だが、その全てが何かおかしかった。世界から色が失われている。
そんな錯覚を覚えるほど、不気味な闇が空間を支配していた。昼間のはずだった。時計の針は午後を示している。
ほんの10分ほど前まで、教室の窓からは青空が見えていた。雲が流れ、太陽が輝き、生徒たちの笑い声が校庭から聞こえていた。
それなのに、今は違う。空は黒い。夜とも違う。夕暮れとも違う。星も月も存在しない。
レッドは窓の前に立ち尽くしていた。心臓の鼓動がうるさい。耳の奥でドクドクと鳴り続けている。そして、背中を嫌な汗が流れる。だが、それでも目を逸らすことができなかった。
「……なんだよ、これ……」
自分でも気づかないうちに呟いていた。隣ではレイラも窓の外を見つめている。いつも明るく笑っている彼女の顔からは血の気が失われていた。

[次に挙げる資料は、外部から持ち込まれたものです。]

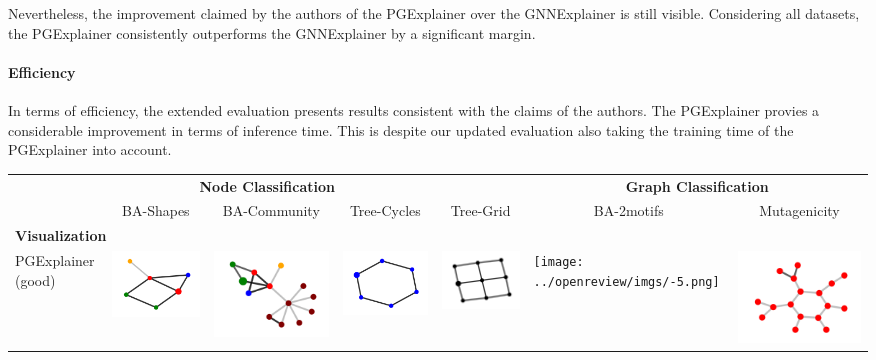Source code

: Nevertheless, the improvement claimed by the authors of the PGExplainer over the GNNExplainer is still visible. Considering all datasets, the PGExplainer consistently outperforms the GNNExplainer by a significant margin. 

\paragraph{Efficiency}
In terms of efficiency, the extended evaluation presents results consistent with the claims of the authors. The PGExplainer provies a considerable improvement in terms of inference time. This is despite our updated evaluation also taking the training time of the PGExplainer into account. 

\begin{table}[]
\centering
\begin{tabular}{lllllll}
\toprule
\multicolumn{5}{c}{\textbf{Node Classification}} & \multicolumn{2}{c}{\textbf{Graph Classification}} \\
\multicolumn{1}{c}{} & \multicolumn{1}{c}{BA-Shapes} & \multicolumn{1}{c}{BA-Community} & \multicolumn{1}{c}{Tree-Cycles} & \multicolumn{1}{c|}{Tree-Grid} & \multicolumn{1}{c}{BA-2motifs} & \multicolumn{1}{c}{Mutagenicity} \\ \hline
\multicolumn{7}{l}{\textbf{Visualization}} \\ \hline
PGExplainer (good) &  \includegraphics[width=.1\linewidth]{../openreview/imgs/extension/pg/syn1_good.png}
& \includegraphics[width=.1\linewidth]{../openreview/imgs/extension/pg/syn2_good.png} & \includegraphics[width=.1\linewidth]{../openreview/imgs/extension/pg/syn3_good.png} & \multicolumn{1}{l|}{\includegraphics[width=.1\linewidth]{../openreview/imgs/extension/pg/syn4_good.png}} & \texttt{[image: ../openreview/imgs/-5.png]} & \includegraphics[width=.1\linewidth]{../openreview/imgs/extension/gnn/mutag_good.png} \\

\end{tabular}
\end{table}
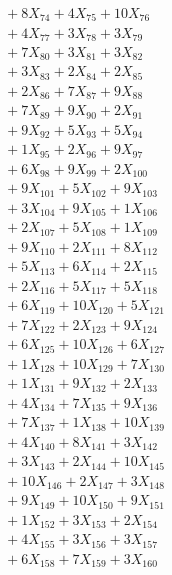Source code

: \documentclass[a4paper,10pt]{article}
\begin{document}
{\begin{align}
&\;  + 8 X_{74} + 4 X_{75} + 10 X_{76} \\[0.3ex]
&\;  + 4 X_{77} + 3 X_{78} + 3 X_{79} \\[0.3ex]
&\;  + 7 X_{80} + 3 X_{81} + 3 X_{82} \\[0.3ex]
&\;  + 3 X_{83} + 2 X_{84} + 2 X_{85} \\[0.3ex]
&\;  + 2 X_{86} + 7 X_{87} + 9 X_{88} \\[0.3ex]
&\;  + 7 X_{89} + 9 X_{90} + 2 X_{91} \\[0.3ex]
&\;  + 9 X_{92} + 5 X_{93} + 5 X_{94} \\[0.3ex]
&\;  + 1 X_{95} + 2 X_{96} + 9 X_{97} \\[0.3ex]
&\;  + 6 X_{98} + 9 X_{99} + 2 X_{100} \\[0.3ex]
&\;  + 9 X_{101} + 5 X_{102} + 9 X_{103} \\[0.5ex]\allowbreak
&\;  + 3 X_{104} + 9 X_{105} + 1 X_{106} \\[0.3ex]
&\;  + 2 X_{107} + 5 X_{108} + 1 X_{109} \\[0.3ex]
&\;  + 9 X_{110} + 2 X_{111} + 8 X_{112} \\[0.3ex]
&\;  + 5 X_{113} + 6 X_{114} + 2 X_{115} \\[0.3ex]
&\;  + 2 X_{116} + 5 X_{117} + 5 X_{118} \\[0.3ex]
&\;  + 6 X_{119} + 10 X_{120} + 5 X_{121} \\[0.3ex]
&\;  + 7 X_{122} + 2 X_{123} + 9 X_{124} \\[0.3ex]
&\;  + 6 X_{125} + 10 X_{126} + 6 X_{127} \\[0.3ex]
&\;  + 1 X_{128} + 10 X_{129} + 7 X_{130} \\[0.3ex]
&\;  + 1 X_{131} + 9 X_{132} + 2 X_{133} \\[0.5ex]\allowbreak
&\;  + 4 X_{134} + 7 X_{135} + 9 X_{136} \\[0.3ex]
&\;  + 7 X_{137} + 1 X_{138} + 10 X_{139} \\[0.3ex]
&\;  + 4 X_{140} + 8 X_{141} + 3 X_{142} \\[0.3ex]
&\;  + 3 X_{143} + 2 X_{144} + 10 X_{145} \\[0.3ex]
&\;  + 10 X_{146} + 2 X_{147} + 3 X_{148} \\[0.3ex]
&\;  + 9 X_{149} + 10 X_{150} + 9 X_{151} \\[0.3ex]
&\;  + 1 X_{152} + 3 X_{153} + 2 X_{154} \\[0.3ex]
&\;  + 4 X_{155} + 3 X_{156} + 3 X_{157} \\[0.3ex]
&\;  + 6 X_{158} + 7 X_{159} + 3 X_{160} \\[0.3ex]

\end{align}}
\end{document}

職員室は静まり返っている。机に伏した教師。椅子にもたれたまま眠る教師。床に崩れ落ちている教師。
誰も動かない。誰も喋らない。呼吸だけはしている。生きている。それなのに、人の気配が感じられない。時間そのものが止まってしまっているかのようだった。
その光景は、異様だった。あまりにも異様だった。レッドは拳を握り締める。昨日までは普通だった。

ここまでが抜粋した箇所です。